The coalition will be composed of right-wing, left-wing and centrist parties, in addition to an Islamist party for the first time in the Jewish state’s history. Together, the eight political bodies will have a razor-thin majority of 61 lawmakers in the 120-member legislature, thereby making it especially fragile.
Sunday’s parliamentary session will begin with Bennett introducing his cabinet and outlining the government’s objectives. Lapid will speak next, followed by Netanyahu and representatives from all 13 factions in Israel’s parliament. There will then be a vote on replacing Knesset Speaker Yariv Levin (Likud) with Mickey Levy (Yesh Atid), followed by a vote of confidence in the new government.
Netanyahu — who also served as premier from 1996-1999 — is slated to become the leader of the opposition.

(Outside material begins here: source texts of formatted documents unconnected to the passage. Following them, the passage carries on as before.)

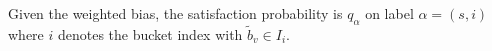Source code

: Given the weighted bias, the satisfaction probability is  $q_{\alpha}$ on  label    $\alpha = (s,i)$ where  $i$ denotes the bucket index with $\widetilde b_v\in I_{i}$.

































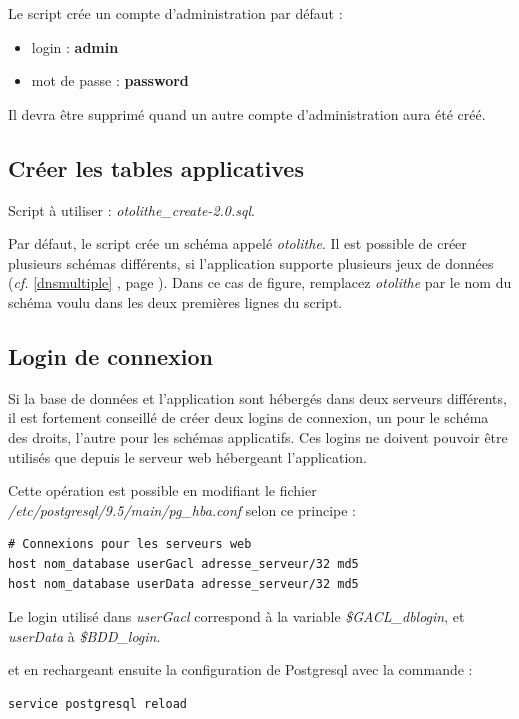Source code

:Le script crée un compte d'administration par défaut :
\begin{itemize}
\item login : \textbf{admin}
\item mot de passe : \textbf{password}
\end{itemize}

Il devra être supprimé quand un autre compte d'administration aura été créé.


\subsection{Créer les tables applicatives}
Script à utiliser : \textit{otolithe\_create-2.0.sql}.

Par défaut, le script crée un schéma appelé \textit{otolithe}. Il est possible de créer plusieurs schémas différents, si l'application supporte plusieurs jeux de données (\textit{cf.} \ref{dnsmultiple} \textit{}, page \pageref{dnsmultiple}). Dans ce cas de figure, remplacez \textit{otolithe} par le nom du schéma voulu dans les deux premières lignes du script.

\subsection{Login de connexion}

Si la base de données et l'application sont hébergés dans deux serveurs différents, il est fortement conseillé de créer deux logins de connexion, un pour le schéma des droits, l'autre pour les schémas applicatifs. Ces logins ne doivent pouvoir être utilisés que depuis le serveur web hébergeant l'application.

Cette opération est possible en modifiant le fichier \textit{/etc/postgresql/9.5/main/pg\_hba.conf} selon ce principe :

\begin{lstlisting}
# Connexions pour les serveurs web 
host nom_database userGacl adresse_serveur/32 md5 
host nom_database userData adresse_serveur/32 md5
\end{lstlisting}

Le login utilisé dans \textit{userGacl} correspond à la variable \textit{\$GACL\_dblogin}, et \textit{userData} à \textit{\$BDD\_login}.

et en rechargeant ensuite la configuration de Postgresql avec la commande :
\begin{lstlisting}
service postgresql reload
\end{lstlisting}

Israel has held four national elections since April 2019, which yielded just one government: a short-lived power-sharing coalition headed by Netanyahu and Benny Gantz of the Blue and White party.
Yossi Cohen, who recently ended his five-year tenure as head of Israel’s Mossad spy agency, hinted over the weekend that the Jewish state was behind efforts to thwart Iran’s nuclear program — including by blowing up the underground centrifuge facility at Natanz and assassinating top scientist Mohsen Fakhrizadeh.

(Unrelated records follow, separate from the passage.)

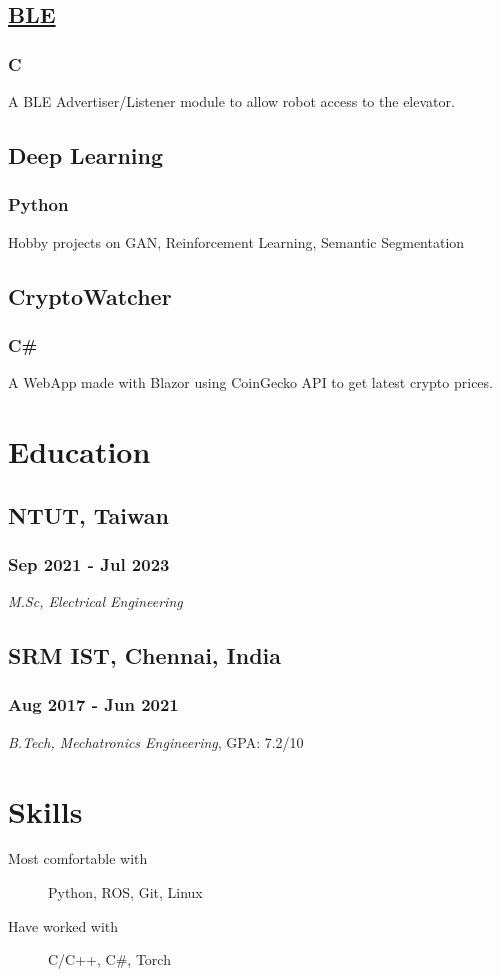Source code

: \documentclass[letterpaper]{article}
\begin{document}
\subsection{\href{https://github.com/sudhanv09/BLE-Advertiser-Listener}{BLE}}
\label{sec:org21024bf}
\subsubsection{C}
\label{sec:orgea2c74c}
A BLE Advertiser/Listener module to allow robot access to the elevator.

\subsection{Deep Learning}
\label{sec:org474f543}
\subsubsection{Python}
\label{sec:orge3fb0e4}
Hobby projects on GAN, Reinforcement Learning, Semantic Segmentation

\subsection{CryptoWatcher}
\label{sec:org2b7b1db}
\subsubsection{C\#}
\label{sec:org9483d60}
A WebApp made with Blazor using CoinGecko API to get latest crypto prices.

\section{Education}
\label{sec:org7cb95c2}
\subsection{NTUT, Taiwan}
\label{sec:orgfd3c46c}
\subsubsection{Sep 2021 - Jul 2023}
\label{sec:org23345d4}
\emph{M.Sc, Electrical Engineering}

\subsection{SRM IST, Chennai, India}
\label{sec:org8e8653a}
\subsubsection{Aug 2017 - Jun 2021}
\label{sec:org3a93da4}
\emph{B.Tech, Mechatronics Engineering}, GPA: 7.2/10
\section{Skills}
\label{sec:org2c5c0a0}
\begin{description}
\item[{Most comfortable with}] Python, ROS, Git, Linux
\item[{Have worked with}] C/C++, C\#, Torch
\end{description}
\end{document}
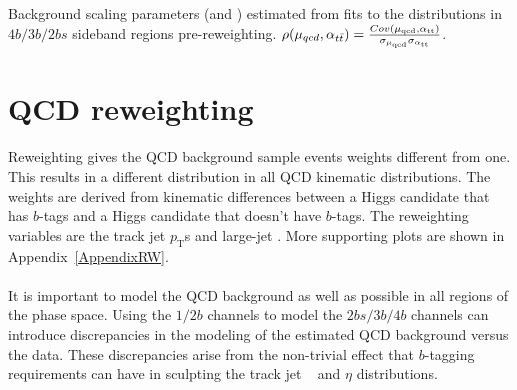 \begin{table}[htb!]
\begin{center}
\caption{Background scaling parameters (\muqcd and \alphatt) estimated from fits to the \mleadJ distributions in $4b/3b/2bs$ sideband regions pre-reweighting. $\rho(\mu_{qcd},\alpha_{t\bar{t}}) = \frac{Cov(\rm \mu_{qcd},\rm \alpha_{\rm tt})}{\rm \sigma_{\mu_{qcd}} \rm \sigma_{\rm \alpha_{ tt}} }$.}

\label{tab:bkgfit_prereweight}
\end{center}
\end{table}



\section{QCD reweighting}
\label{sec:boosted-reweight}

\paragraph{}
Reweighting gives the QCD background sample events weights different from one.
This results in a different distribution in all QCD kinematic distributions.
The weights are derived from kinematic differences between a Higgs candidate that has $b$-tags and a Higgs candidate that doesn't have $b$-tags.
The reweighting variables are the track jet $p_\text{T}$s and large-\R jet \pt.
More supporting plots are shown in Appendix~\ref{AppendixRW}.

\paragraph{}
It is important to model the QCD background as well as possible in all regions of the phase space.
Using the $1/2b$ channels to model the $2bs/3b/4b$ channels can introduce discrepancies in the modeling of the estimated QCD background versus the data. 
These discrepancies arise from the non-trivial effect that $b$-tagging requirements can have in sculpting the track jet \pt~ and $\eta$ distributions.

Tehran blamed a July 2020 explosion that rocked its Natanz uranium enrichment plant on sabotage. In April, another blast ripped through Natanz, damaging thousands of centrifuges.
In addition to discussing the November 2020 killing of Fakhrizadeh, Cohen warned that other Iranian scientists involved in the Islamic Republic’s nuclear program could be targeted for assassination. “If the scientist is willing to change career and will not hurt us anymore, then yes, sometimes we offer them” a way out, Israel’s former top spy said.
Cohen also spoke about the 2018 Mossad operation that smuggled out of Iran thousands of nuclear-related documents that allegedly proved that Tehran had conducted research and experiments geared towards building a nuclear weapon.
Indirect talks between the United States and Iran on reviving the 2015 nuclear deal resumed in Vienna, with the European Union saying that negotiations were “intense,” and Germany calling for rapid progress.
The sixth round of talks kicked off with a meeting between representatives of the remaining parties to the Joint Comprehensive Plan of Action (JCPOA) – Iran, Russia, China, France, Britain, Germany and the European Union. The US delegation is based in a hotel across the street as Tehran has refused to attend face-to-face meetings with officials from Washington.
The talks’ chief coordinator, EU foreign policy official Enrique Mora, who is leading the shuttle diplomacy between Iran and the United States, said he expects a deal to be finalized during this round of deliberations.
Former president President Donald Trump pulled the United States out of the JCPOA in 2018 and re-imposed economic sanctions on the Islamic Republic that had been removed as part of the nuclear deal. Iran is reportedly currently enriching uranium to near-weapons-grade levels.
Israel’s technology sector broke a new funding record, raising a total of $10.5 billion since January. According to the website Start-Up Nation Central, an NGO that tracks Israeli innovation, the sum equals the total amount raised during 2020, which was also a record year.
Investment in Israel jumped 137 percent in the first five months of 2021 compared to the same period in 2020, higher than the global increase of 89 percent, according to data on the tech website. Investment in Europe has over the same time period increased by 123 percent, while in the United States it rose by 91 percent.
“The record funding in 2021 indicates that the growth in 2020 was not a short-term COVID-related boost, but reflects top investors’ increasing trust in the Israeli innovation ecosystem,” said Uri Gabai, CEO of Start-Up Nation Central’s new Research and Policy Institute.
Sixty percent of all investments in Israel have gone towards cybersecurity, FinTech and Enterprise Solutions companies.